There are four primary research areas in the Planetary Magnetospheres Laboratory. They are:
1. SOLAR SYSTEM MAGNETIC FIELDS The Planetary Magnetospheres Laboratory has been the source for flight magnetometers for nearly 4 decades. Magnetometers from the this Laboratory have flown to every planet in the Solar System , including the Earth's Moon, except for Pluto. Present activities include the magnetometer and Deputy Principal Investigator on NASA's New Frontier JUNO mission to the planet Jupiter; the magnetometer lead investigator on the MESSENGER mission to the planet Mercury; the magnetometer lead on the solar STEREO mission; the principal investigator on the MGS mission which determined the nature of Mars intrinsic magnetic field, and the magnetometer lead on the Mars airplane under development at Langley Research Center.
2. SOLAR SYSTEM RADIO ASTRONOMY Radio Astronomy has been a key research area in the Planetary Magnetospheres Laboratory since the 1960's. The principal targeted research areas are planets and the sun together with its outer atmosphere known as the heliosphere. On going flight missions include Cassini which explores the radio environment of Saturn and the STEREO mission which uses new radio astronomy techniques to track massive eruptions known as Coronal Mass Ejections (CME's) from the solar atmosphere. The Planetary Magnetospheres Laboratory conducts world class research in CME physics. Research continues with the missions that pioneered this radio CME tracking: Ulysses, Wind, and SOHO. Path breaking radio imaging missions such as SIRA are also under development.
3. PLANETARY DUST PHYSICS Planetary dust at the Moon and at Mars represents one of the key problems for the exploration of these bodies due to its adherence to and obstruction of surface operations. Planetary dust is also a key to understanding the formation and evolution of planetary surfaces. In the Planetary Magnetospheres Laboratory, building on the expertise in plasma interactions, research is being conducted on the nature of dust charging, which is central to dust dynamics, as well as the mitigation of dust by plasma interactions which may control not only electrostatic dust interactions but also van der Waal's force driven dust interactions. One mitigation technique developed by the laboratory is the subject of a US Government patent.

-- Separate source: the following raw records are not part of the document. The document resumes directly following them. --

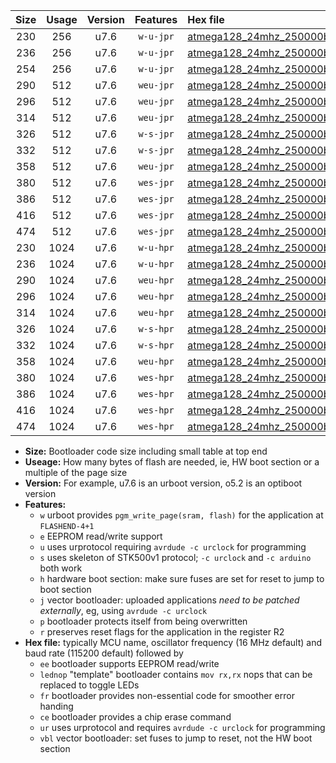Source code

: |Size|Usage|Version|Features|Hex file|
|:-:|:-:|:-:|:-:|:--|
|230|256|u7.6|`w-u-jpr`|[atmega128_24mhz_250000bps_ur_vbl.hex](https://raw.githubusercontent.com/stefanrueger/urboot/main/atmega128_24mhz_250000bps_ur_vbl.hex)|
|236|256|u7.6|`w-u-jpr`|[atmega128_24mhz_250000bps_lednop_ur_vbl.hex](https://raw.githubusercontent.com/stefanrueger/urboot/main/atmega128_24mhz_250000bps_lednop_ur_vbl.hex)|
|254|256|u7.6|`w-u-jpr`|[atmega128_24mhz_250000bps_lednop_fr_ur_vbl.hex](https://raw.githubusercontent.com/stefanrueger/urboot/main/atmega128_24mhz_250000bps_lednop_fr_ur_vbl.hex)|
|290|512|u7.6|`weu-jpr`|[atmega128_24mhz_250000bps_ee_ur_vbl.hex](https://raw.githubusercontent.com/stefanrueger/urboot/main/atmega128_24mhz_250000bps_ee_ur_vbl.hex)|
|296|512|u7.6|`weu-jpr`|[atmega128_24mhz_250000bps_ee_lednop_ur_vbl.hex](https://raw.githubusercontent.com/stefanrueger/urboot/main/atmega128_24mhz_250000bps_ee_lednop_ur_vbl.hex)|
|314|512|u7.6|`weu-jpr`|[atmega128_24mhz_250000bps_ee_lednop_fr_ur_vbl.hex](https://raw.githubusercontent.com/stefanrueger/urboot/main/atmega128_24mhz_250000bps_ee_lednop_fr_ur_vbl.hex)|
|326|512|u7.6|`w-s-jpr`|[atmega128_24mhz_250000bps_vbl.hex](https://raw.githubusercontent.com/stefanrueger/urboot/main/atmega128_24mhz_250000bps_vbl.hex)|
|332|512|u7.6|`w-s-jpr`|[atmega128_24mhz_250000bps_lednop_vbl.hex](https://raw.githubusercontent.com/stefanrueger/urboot/main/atmega128_24mhz_250000bps_lednop_vbl.hex)|
|358|512|u7.6|`weu-jpr`|[atmega128_24mhz_250000bps_ee_lednop_fr_ce_ur_vbl.hex](https://raw.githubusercontent.com/stefanrueger/urboot/main/atmega128_24mhz_250000bps_ee_lednop_fr_ce_ur_vbl.hex)|
|380|512|u7.6|`wes-jpr`|[atmega128_24mhz_250000bps_ee_vbl.hex](https://raw.githubusercontent.com/stefanrueger/urboot/main/atmega128_24mhz_250000bps_ee_vbl.hex)|
|386|512|u7.6|`wes-jpr`|[atmega128_24mhz_250000bps_ee_lednop_vbl.hex](https://raw.githubusercontent.com/stefanrueger/urboot/main/atmega128_24mhz_250000bps_ee_lednop_vbl.hex)|
|416|512|u7.6|`wes-jpr`|[atmega128_24mhz_250000bps_ee_lednop_fr_vbl.hex](https://raw.githubusercontent.com/stefanrueger/urboot/main/atmega128_24mhz_250000bps_ee_lednop_fr_vbl.hex)|
|474|512|u7.6|`wes-jpr`|[atmega128_24mhz_250000bps_ee_lednop_fr_ce_vbl.hex](https://raw.githubusercontent.com/stefanrueger/urboot/main/atmega128_24mhz_250000bps_ee_lednop_fr_ce_vbl.hex)|
|230|1024|u7.6|`w-u-hpr`|[atmega128_24mhz_250000bps_ur.hex](https://raw.githubusercontent.com/stefanrueger/urboot/main/atmega128_24mhz_250000bps_ur.hex)|
|236|1024|u7.6|`w-u-hpr`|[atmega128_24mhz_250000bps_lednop_ur.hex](https://raw.githubusercontent.com/stefanrueger/urboot/main/atmega128_24mhz_250000bps_lednop_ur.hex)|
|290|1024|u7.6|`weu-hpr`|[atmega128_24mhz_250000bps_ee_ur.hex](https://raw.githubusercontent.com/stefanrueger/urboot/main/atmega128_24mhz_250000bps_ee_ur.hex)|
|296|1024|u7.6|`weu-hpr`|[atmega128_24mhz_250000bps_ee_lednop_ur.hex](https://raw.githubusercontent.com/stefanrueger/urboot/main/atmega128_24mhz_250000bps_ee_lednop_ur.hex)|
|314|1024|u7.6|`weu-hpr`|[atmega128_24mhz_250000bps_ee_lednop_fr_ur.hex](https://raw.githubusercontent.com/stefanrueger/urboot/main/atmega128_24mhz_250000bps_ee_lednop_fr_ur.hex)|
|326|1024|u7.6|`w-s-hpr`|[atmega128_24mhz_250000bps.hex](https://raw.githubusercontent.com/stefanrueger/urboot/main/atmega128_24mhz_250000bps.hex)|
|332|1024|u7.6|`w-s-hpr`|[atmega128_24mhz_250000bps_lednop.hex](https://raw.githubusercontent.com/stefanrueger/urboot/main/atmega128_24mhz_250000bps_lednop.hex)|
|358|1024|u7.6|`weu-hpr`|[atmega128_24mhz_250000bps_ee_lednop_fr_ce_ur.hex](https://raw.githubusercontent.com/stefanrueger/urboot/main/atmega128_24mhz_250000bps_ee_lednop_fr_ce_ur.hex)|
|380|1024|u7.6|`wes-hpr`|[atmega128_24mhz_250000bps_ee.hex](https://raw.githubusercontent.com/stefanrueger/urboot/main/atmega128_24mhz_250000bps_ee.hex)|
|386|1024|u7.6|`wes-hpr`|[atmega128_24mhz_250000bps_ee_lednop.hex](https://raw.githubusercontent.com/stefanrueger/urboot/main/atmega128_24mhz_250000bps_ee_lednop.hex)|
|416|1024|u7.6|`wes-hpr`|[atmega128_24mhz_250000bps_ee_lednop_fr.hex](https://raw.githubusercontent.com/stefanrueger/urboot/main/atmega128_24mhz_250000bps_ee_lednop_fr.hex)|
|474|1024|u7.6|`wes-hpr`|[atmega128_24mhz_250000bps_ee_lednop_fr_ce.hex](https://raw.githubusercontent.com/stefanrueger/urboot/main/atmega128_24mhz_250000bps_ee_lednop_fr_ce.hex)|

- **Size:** Bootloader code size including small table at top end
- **Useage:** How many bytes of flash are needed, ie, HW boot section or a multiple of the page size
- **Version:** For example, u7.6 is an urboot version, o5.2 is an optiboot version
- **Features:**
  + `w` urboot provides `pgm_write_page(sram, flash)` for the application at `FLASHEND-4+1`
  + `e` EEPROM read/write support
  + `u` uses urprotocol requiring `avrdude -c urclock` for programming
  + `s` uses skeleton of STK500v1 protocol; `-c urclock` and `-c arduino` both work
  + `h` hardware boot section: make sure fuses are set for reset to jump to boot section
  + `j` vector bootloader: uploaded applications *need to be patched externally*, eg, using `avrdude -c urclock`
  + `p` bootloader protects itself from being overwritten
  + `r` preserves reset flags for the application in the register R2
- **Hex file:** typically MCU name, oscillator frequency (16 MHz default) and baud rate (115200 default) followed by
  + `ee` bootloader supports EEPROM read/write
  + `lednop` "template" bootloader contains `mov rx,rx` nops that can be replaced to toggle LEDs
  + `fr` bootloader provides non-essential code for smoother error handing
  + `ce` bootloader provides a chip erase command
  + `ur` uses urprotocol and requires `avrdude -c urclock` for programming
  + `vbl` vector bootloader: set fuses to jump to reset, not the HW boot section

The 12-Tet rover that changes shape to navigate rough terrain.
4. SOLAR SYSTEM EXPLORATION ROBOTICS In the research of the Planetary Magnetospheres Laboratory, as in all other areas of space research, there is an increasing need for intelligence, mobility, and adaptivity. This capability has become just as important as the need to new instruments, and in some ways is more important since if the payload can not be placed and operate where it is needed, the payload's research capability is of little consequence. The ability to place complicated instruments in difficult places in a cost effective manner in which they may have to act alone or autonomously, is of increasing importance. Building on the extensive flight experience and heritage within the Planetary Magnetospheres Laboratory and previous work in support of the US High Performance Computing Initiative, A new form of space architecture has been developed which employs a synthetic skeletal-muscular system and a synthetic neural system, which when combined in a single entity offers unprecedented capabilities and plasticity in behavior. The Laboratory is presently working on advanced planetary rovers based on this tetrahedral architecture (download short QT video clip - 43MB). Both components of this architecture are the subjects of US Government patents.